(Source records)
Start of Block

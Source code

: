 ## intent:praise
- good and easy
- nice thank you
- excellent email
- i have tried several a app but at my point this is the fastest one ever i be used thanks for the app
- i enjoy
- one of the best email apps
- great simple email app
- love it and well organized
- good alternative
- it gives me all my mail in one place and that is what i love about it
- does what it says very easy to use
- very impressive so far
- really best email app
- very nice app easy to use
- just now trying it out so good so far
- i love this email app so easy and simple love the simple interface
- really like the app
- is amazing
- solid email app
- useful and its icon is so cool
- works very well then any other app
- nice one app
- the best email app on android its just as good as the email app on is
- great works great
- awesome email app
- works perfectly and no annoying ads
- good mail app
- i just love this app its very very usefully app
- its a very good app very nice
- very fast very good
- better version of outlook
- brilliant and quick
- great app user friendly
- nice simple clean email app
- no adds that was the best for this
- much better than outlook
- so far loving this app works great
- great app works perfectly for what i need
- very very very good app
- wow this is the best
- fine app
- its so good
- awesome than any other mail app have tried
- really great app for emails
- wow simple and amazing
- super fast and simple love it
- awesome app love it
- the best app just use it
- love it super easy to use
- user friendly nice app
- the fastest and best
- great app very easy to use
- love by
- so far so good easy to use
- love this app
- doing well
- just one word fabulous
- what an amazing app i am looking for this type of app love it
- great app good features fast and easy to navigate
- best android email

End of Block

▶ To do: From the records above, transcribe without alteration every line from the one with "- works perfectly and no annoying ads" to the one with "- wow simple and amazing", inclusive.

▶ Your response:
- works perfectly and no annoying ads
- good mail app
- i just love this app its very very usefully app
- its a very good app very nice
- very fast very good
- better version of outlook
- brilliant and quick
- great app user friendly
- nice simple clean email app
- no adds that was the best for this
- much better than outlook
- so far loving this app works great
- great app works perfectly for what i need
- very very very good app
- wow this is the best
- fine app
- its so good
- awesome than any other mail app have tried
- really great app for emails
- wow simple and amazing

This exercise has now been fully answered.